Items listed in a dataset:
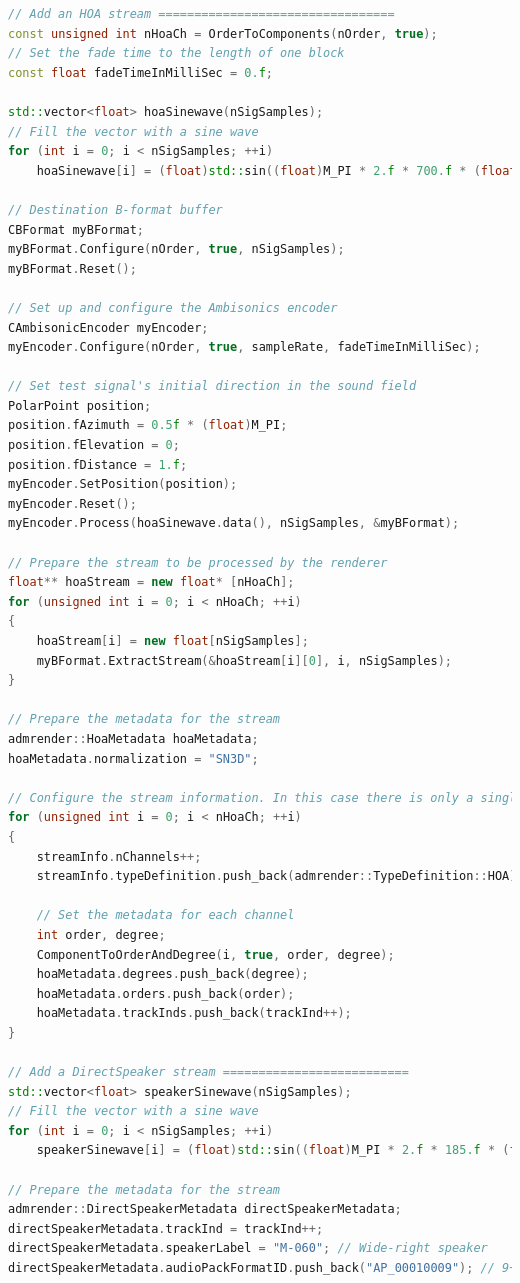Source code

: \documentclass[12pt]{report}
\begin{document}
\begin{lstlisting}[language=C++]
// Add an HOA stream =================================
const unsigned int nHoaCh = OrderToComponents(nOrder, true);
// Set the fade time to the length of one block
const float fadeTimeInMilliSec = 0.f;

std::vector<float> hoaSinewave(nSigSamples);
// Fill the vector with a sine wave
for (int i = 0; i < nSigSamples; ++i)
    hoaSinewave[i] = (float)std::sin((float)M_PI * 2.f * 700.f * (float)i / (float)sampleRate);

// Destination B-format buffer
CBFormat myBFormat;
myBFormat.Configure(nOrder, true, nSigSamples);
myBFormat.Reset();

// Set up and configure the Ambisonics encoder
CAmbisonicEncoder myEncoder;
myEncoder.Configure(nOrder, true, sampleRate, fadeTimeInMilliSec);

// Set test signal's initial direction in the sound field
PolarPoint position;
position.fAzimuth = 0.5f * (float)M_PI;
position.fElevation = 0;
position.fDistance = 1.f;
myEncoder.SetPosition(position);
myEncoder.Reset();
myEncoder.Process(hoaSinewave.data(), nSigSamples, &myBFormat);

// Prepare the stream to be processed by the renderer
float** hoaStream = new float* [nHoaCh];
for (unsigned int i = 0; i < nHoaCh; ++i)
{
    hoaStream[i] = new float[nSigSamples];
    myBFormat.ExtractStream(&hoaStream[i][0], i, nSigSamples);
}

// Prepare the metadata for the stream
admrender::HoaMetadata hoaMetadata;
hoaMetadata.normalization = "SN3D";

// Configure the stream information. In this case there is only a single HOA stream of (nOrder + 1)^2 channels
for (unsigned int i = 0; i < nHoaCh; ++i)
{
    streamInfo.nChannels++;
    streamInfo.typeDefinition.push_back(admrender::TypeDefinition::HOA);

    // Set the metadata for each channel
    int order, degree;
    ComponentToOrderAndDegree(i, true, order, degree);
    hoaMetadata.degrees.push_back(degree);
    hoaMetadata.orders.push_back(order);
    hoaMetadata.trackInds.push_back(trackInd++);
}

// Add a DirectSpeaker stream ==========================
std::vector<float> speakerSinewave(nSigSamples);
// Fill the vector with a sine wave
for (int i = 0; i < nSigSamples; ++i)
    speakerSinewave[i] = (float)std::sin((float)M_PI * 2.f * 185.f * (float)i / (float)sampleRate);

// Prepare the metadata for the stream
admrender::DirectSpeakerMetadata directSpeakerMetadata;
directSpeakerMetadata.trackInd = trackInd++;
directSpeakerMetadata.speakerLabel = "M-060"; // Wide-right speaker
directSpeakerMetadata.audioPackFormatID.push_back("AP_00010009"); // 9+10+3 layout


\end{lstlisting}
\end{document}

#### Problem to solve:
Copy exactly the stretch of data above from the line with "myEncoder.Process(hoaSinewave.data(), nSigSamples, &myBFormat);" through the line with "ComponentToOrderAndDegree(i, true, order, degree);", and omit all other lines.

#### Your solution:
myEncoder.Process(hoaSinewave.data(), nSigSamples, &myBFormat);

// Prepare the stream to be processed by the renderer
float** hoaStream = new float* [nHoaCh];
for (unsigned int i = 0; i < nHoaCh; ++i)
{
    hoaStream[i] = new float[nSigSamples];
    myBFormat.ExtractStream(&hoaStream[i][0], i, nSigSamples);
}

// Prepare the metadata for the stream
admrender::HoaMetadata hoaMetadata;
hoaMetadata.normalization = "SN3D";

// Configure the stream information. In this case there is only a single HOA stream of (nOrder + 1)^2 channels
for (unsigned int i = 0; i < nHoaCh; ++i)
{
    streamInfo.nChannels++;
    streamInfo.typeDefinition.push_back(admrender::TypeDefinition::HOA);

    // Set the metadata for each channel
    int order, degree;
    ComponentToOrderAndDegree(i, true, order, degree);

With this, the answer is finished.